Aksa terpancing emosi ketika mendengar kata 'ibu' disebutkan. Tepat di depan anak tangga pertama, ia hanya berdiri kaku membelakangi sang ayah.

"Pulang sekolah kerjaannya keluyuran mulu. Itu didikan ibumu, hah?"

"Jangan bawa-bawa ibu saya!" bentak Aksa dengan nada tinggi. Tubuhnya berbalik, menatap Aditama nyalang.

"Saya ayah kamu. Bicara yang sopan!" tegas Aditama, pria itu mendekat ke arah Aksa.

Suasana berubah sengit dengan secepat angin.

"Ayah saya bukan seorang pembunuh seperti anda!" ujar Aksa dengan nada dingin yang langsung menusuk dalam relung hati Aditama.

"AKSARA!"

"Kenapa? Emang gitu kan kenyataannya?" tantang Aksa. Sebenarnya ia tidak suka banyak bicara. Tapi, jika Aksa tetap diam. Papanya itu akan terus menghinanya. Aditama akan terus merendahkannya.

"Dasar anak nggak tau terima kasih. Nyesel papa udah besarin anak bodoh kayak kamu. Nggak ada gunanya! Bisanya cuma malu-maluin keluarga." Aditama meluapkan semuanya.
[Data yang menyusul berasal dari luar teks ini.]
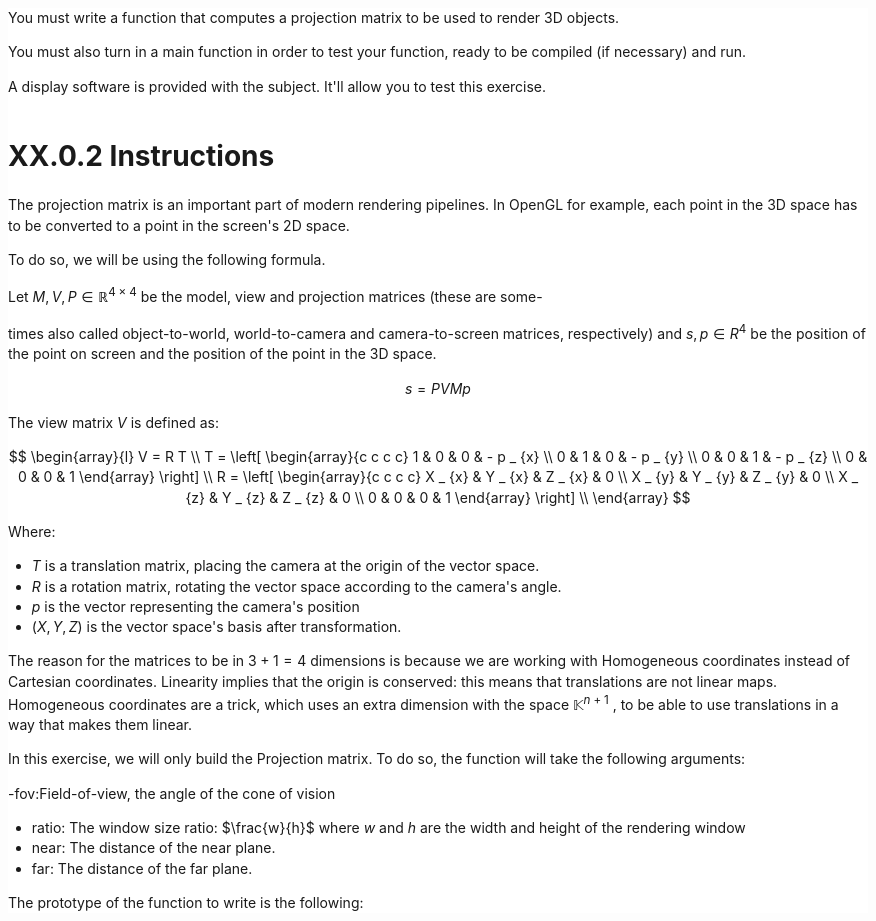 You must write a function that computes a projection matrix to be used to render 3D objects.

You must also turn in a main function in order to test your function, ready to be compiled (if necessary) and run.

A display software is provided with the subject. It'll allow you to test this exercise.

# XX.0.2 Instructions

The projection matrix is an important part of modern rendering pipelines. In OpenGL for example, each point in the 3D space has to be converted to a point in the screen's 2D space.

To do so, we will be using the following formula.

Let  $M, V, P \in \mathbb{R}^{4 \times 4}$  be the model, view and projection matrices (these are some-

times also called object-to-world, world-to-camera and camera-to-screen matrices, respectively) and  $s, p \in R^4$  be the position of the point on screen and the position of the point in the 3D space.

$$
s = P V M p
$$

The view matrix  $V$  is defined as:

$$
\begin{array}{l} V = R T \\ T = \left[ \begin{array}{c c c c} 1 & 0 & 0 & - p _ {x} \\ 0 & 1 & 0 & - p _ {y} \\ 0 & 0 & 1 & - p _ {z} \\ 0 & 0 & 0 & 1 \end{array} \right] \\ R = \left[ \begin{array}{c c c c} X _ {x} & Y _ {x} & Z _ {x} & 0 \\ X _ {y} & Y _ {y} & Z _ {y} & 0 \\ X _ {z} & Y _ {z} & Z _ {z} & 0 \\ 0 & 0 & 0 & 1 \end{array} \right] \\ \end{array}
$$

Where:

-  $T$  is a translation matrix, placing the camera at the origin of the vector space.  
-  $R$  is a rotation matrix, rotating the vector space according to the camera's angle.  
-  $p$  is the vector representing the camera's position  
-  $(X,Y,Z)$  is the vector space's basis after transformation.

The reason for the matrices to be in  $3 + 1 = 4$  dimensions is because we are working with Homogeneous coordinates instead of Cartesian coordinates. Linearity implies that the origin is conserved: this means that translations are not linear maps. Homogeneous coordinates are a trick, which uses an extra dimension with the space  $\mathbb{K}^{n+1}$ , to be able to use translations in a way that makes them linear.

In this exercise, we will only build the Projection matrix. To do so, the function will take the following arguments:

-fov:Field-of-view, the angle of the cone of vision  
- ratio: The window size ratio:  $\frac{w}{h}$  where  $w$  and  $h$  are the width and height of the rendering window  
- near: The distance of the near plane.  
- far: The distance of the far plane.

The prototype of the function to write is the following:
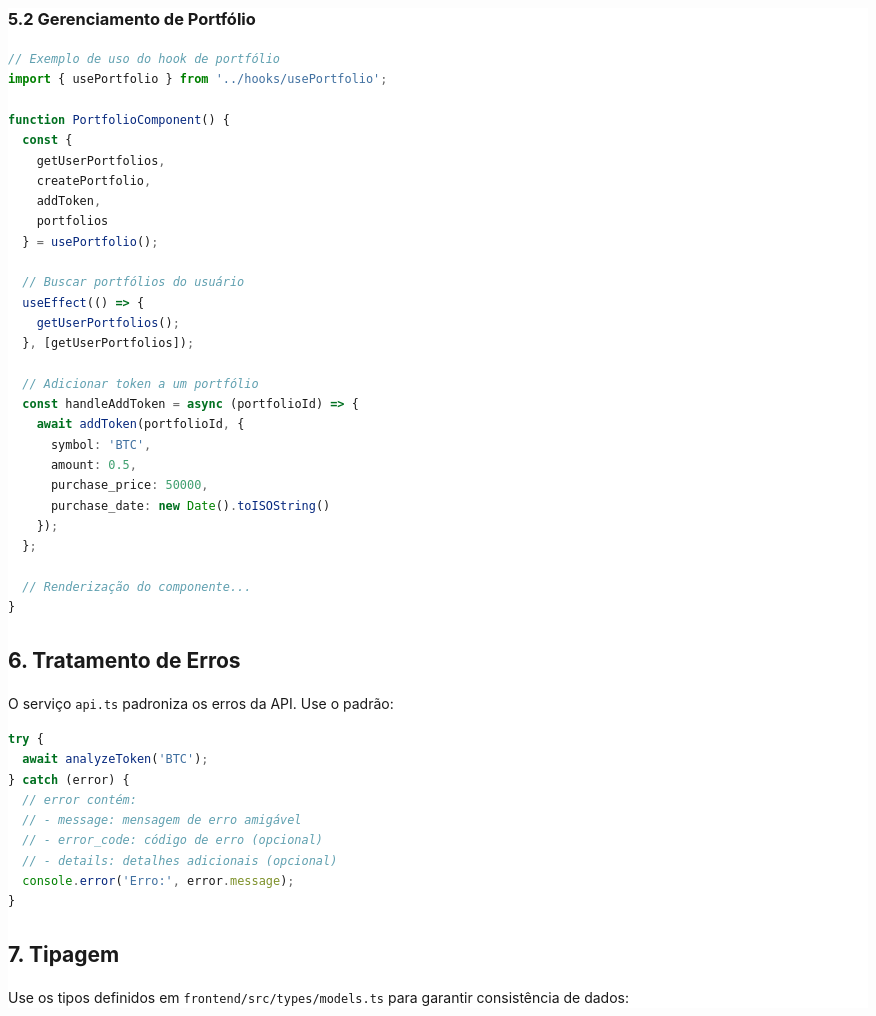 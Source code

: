 ### 5.2 Gerenciamento de Portfólio

```typescript
// Exemplo de uso do hook de portfólio
import { usePortfolio } from '../hooks/usePortfolio';

function PortfolioComponent() {
  const { 
    getUserPortfolios, 
    createPortfolio, 
    addToken,
    portfolios
  } = usePortfolio();
  
  // Buscar portfólios do usuário
  useEffect(() => {
    getUserPortfolios();
  }, [getUserPortfolios]);
  
  // Adicionar token a um portfólio
  const handleAddToken = async (portfolioId) => {
    await addToken(portfolioId, {
      symbol: 'BTC',
      amount: 0.5,
      purchase_price: 50000,
      purchase_date: new Date().toISOString()
    });
  };
  
  // Renderização do componente...
}
```

## 6. Tratamento de Erros

O serviço `api.ts` padroniza os erros da API. Use o padrão:

```typescript
try {
  await analyzeToken('BTC');
} catch (error) {
  // error contém: 
  // - message: mensagem de erro amigável
  // - error_code: código de erro (opcional)
  // - details: detalhes adicionais (opcional)
  console.error('Erro:', error.message);
}
```

## 7. Tipagem

Use os tipos definidos em `frontend/src/types/models.ts` para garantir consistência de dados:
Jauh di dalam sana, Aksa merasakan hatinya di tusuk dengan ribuan belati. Selalu seperti itu. Aksa sadar, kehadirannya tidak pernah diinginkan sebelumnya. Dalam artian lain, Aksa ada karena sebuah kesalahan yang dilakukan kedua orangtuanya diluar ikatan pernikahan.

Harusnya, yang marah, yang benci, dan yang kecewa adalah Aksa. Bukan Aditama.

Aksa mengganguk paham, "Anda pikir saya pernah meminta untuk dilahirkan dalam keluarga ini? Maaf, tuan Aditama Pradipta, saya juga tidak sudi memiliki ayah seperti anda!" kata Aksa tegas.